O governo dos EUA, sob a gestão de Donald Trump, implementou tarifas sobre parceiros comerciais, com o vinho entre os afetados. Tarifa de 15% foi aplicada a produtores europeus, enquanto outras medidas atingem diversos itens de alimentação e bebidas, vidro e latas.
As incertezas surgem em meio a uma retórica endurecida sobre crime e imigração, com reforços de ICE e, em alguns locais, da Guarda Nacional. Essas ações, ainda que vistas como discurso político, elevam a ansiedade em salas de degustação e entre funcionários e clientes.

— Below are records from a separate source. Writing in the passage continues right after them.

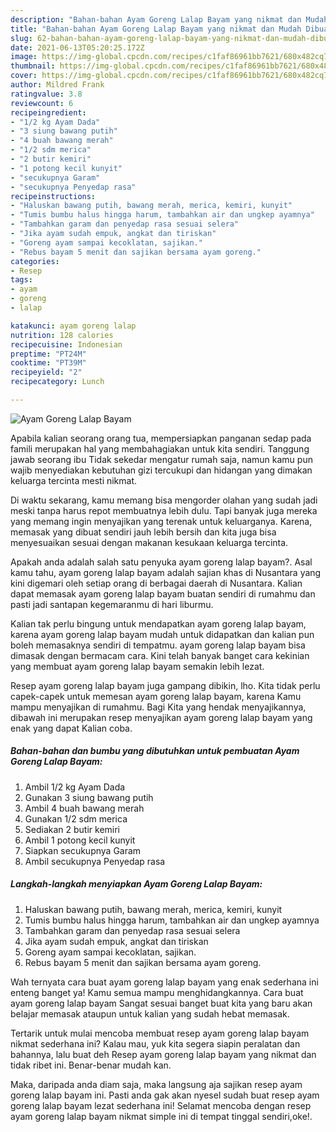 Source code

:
 ```yaml
---
description: "Bahan-bahan Ayam Goreng Lalap Bayam yang nikmat dan Mudah Dibuat"
title: "Bahan-bahan Ayam Goreng Lalap Bayam yang nikmat dan Mudah Dibuat"
slug: 62-bahan-bahan-ayam-goreng-lalap-bayam-yang-nikmat-dan-mudah-dibuat
date: 2021-06-13T05:20:25.172Z
image: https://img-global.cpcdn.com/recipes/c1faf86961bb7621/680x482cq70/ayam-goreng-lalap-bayam-foto-resep-utama.jpg
thumbnail: https://img-global.cpcdn.com/recipes/c1faf86961bb7621/680x482cq70/ayam-goreng-lalap-bayam-foto-resep-utama.jpg
cover: https://img-global.cpcdn.com/recipes/c1faf86961bb7621/680x482cq70/ayam-goreng-lalap-bayam-foto-resep-utama.jpg
author: Mildred Frank
ratingvalue: 3.8
reviewcount: 6
recipeingredient:
- "1/2 kg Ayam Dada"
- "3 siung bawang putih"
- "4 buah bawang merah"
- "1/2 sdm merica"
- "2 butir kemiri"
- "1 potong kecil kunyit"
- "secukupnya Garam"
- "secukupnya Penyedap rasa"
recipeinstructions:
- "Haluskan bawang putih, bawang merah, merica, kemiri, kunyit"
- "Tumis bumbu halus hingga harum, tambahkan air dan ungkep ayamnya"
- "Tambahkan garam dan penyedap rasa sesuai selera"
- "Jika ayam sudah empuk, angkat dan tiriskan"
- "Goreng ayam sampai kecoklatan, sajikan."
- "Rebus bayam 5 menit dan sajikan bersama ayam goreng."
categories:
- Resep
tags:
- ayam
- goreng
- lalap

katakunci: ayam goreng lalap 
nutrition: 128 calories
recipecuisine: Indonesian
preptime: "PT24M"
cooktime: "PT39M"
recipeyield: "2"
recipecategory: Lunch

---
```



![Ayam Goreng Lalap Bayam](https://img-global.cpcdn.com/recipes/c1faf86961bb7621/680x482cq70/ayam-goreng-lalap-bayam-foto-resep-utama.jpg)

Apabila kalian seorang orang tua, mempersiapkan panganan sedap pada famili merupakan hal yang membahagiakan untuk kita sendiri. Tanggung jawab seorang ibu Tidak sekedar mengatur rumah saja, namun kamu pun wajib menyediakan kebutuhan gizi tercukupi dan hidangan yang dimakan keluarga tercinta mesti nikmat.

Di waktu  sekarang, kamu memang bisa mengorder olahan yang sudah jadi meski tanpa harus repot membuatnya lebih dulu. Tapi banyak juga mereka yang memang ingin menyajikan yang terenak untuk keluarganya. Karena, memasak yang dibuat sendiri jauh lebih bersih dan kita juga bisa menyesuaikan sesuai dengan makanan kesukaan keluarga tercinta. 



Apakah anda adalah salah satu penyuka ayam goreng lalap bayam?. Asal kamu tahu, ayam goreng lalap bayam adalah sajian khas di Nusantara yang kini digemari oleh setiap orang di berbagai daerah di Nusantara. Kalian dapat memasak ayam goreng lalap bayam buatan sendiri di rumahmu dan pasti jadi santapan kegemaranmu di hari liburmu.

Kalian tak perlu bingung untuk mendapatkan ayam goreng lalap bayam, karena ayam goreng lalap bayam mudah untuk didapatkan dan kalian pun boleh memasaknya sendiri di tempatmu. ayam goreng lalap bayam bisa dimasak dengan bermacam cara. Kini telah banyak banget cara kekinian yang membuat ayam goreng lalap bayam semakin lebih lezat.

Resep ayam goreng lalap bayam juga gampang dibikin, lho. Kita tidak perlu capek-capek untuk memesan ayam goreng lalap bayam, karena Kamu mampu menyajikan di rumahmu. Bagi Kita yang hendak menyajikannya, dibawah ini merupakan resep menyajikan ayam goreng lalap bayam yang enak yang dapat Kalian coba.

<!--inarticleads1-->

##### Bahan-bahan dan bumbu yang dibutuhkan untuk pembuatan Ayam Goreng Lalap Bayam:

1. Ambil 1/2 kg Ayam Dada
1. Gunakan 3 siung bawang putih
1. Ambil 4 buah bawang merah
1. Gunakan 1/2 sdm merica
1. Sediakan 2 butir kemiri
1. Ambil 1 potong kecil kunyit
1. Siapkan secukupnya Garam
1. Ambil secukupnya Penyedap rasa




<!--inarticleads2-->

##### Langkah-langkah menyiapkan Ayam Goreng Lalap Bayam:

1. Haluskan bawang putih, bawang merah, merica, kemiri, kunyit
1. Tumis bumbu halus hingga harum, tambahkan air dan ungkep ayamnya
1. Tambahkan garam dan penyedap rasa sesuai selera
1. Jika ayam sudah empuk, angkat dan tiriskan
1. Goreng ayam sampai kecoklatan, sajikan.
1. Rebus bayam 5 menit dan sajikan bersama ayam goreng.




Wah ternyata cara buat ayam goreng lalap bayam yang enak sederhana ini enteng banget ya! Kamu semua mampu menghidangkannya. Cara buat ayam goreng lalap bayam Sangat sesuai banget buat kita yang baru akan belajar memasak ataupun untuk kalian yang sudah hebat memasak.

Tertarik untuk mulai mencoba membuat resep ayam goreng lalap bayam nikmat sederhana ini? Kalau mau, yuk kita segera siapin peralatan dan bahannya, lalu buat deh Resep ayam goreng lalap bayam yang nikmat dan tidak ribet ini. Benar-benar mudah kan. 

Maka, daripada anda diam saja, maka langsung aja sajikan resep ayam goreng lalap bayam ini. Pasti anda gak akan nyesel sudah buat resep ayam goreng lalap bayam lezat sederhana ini! Selamat mencoba dengan resep ayam goreng lalap bayam nikmat simple ini di tempat tinggal sendiri,oke!.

O efeito prático inclui decisões de compra mais cautelosas e planejamento de longo prazo mais difícil. Em março, durante o chamado Dia da Libertação, Trump havia ameaçado tarifas de até 30% sobre regiões vinícolas, antes de fixar 15% no verão.
O resultado é um setor que, segundo observadores, parece mais frágil do que nunca, com impactos na cadeia de suprimentos, custos logísticos e previsibilidade de mercado.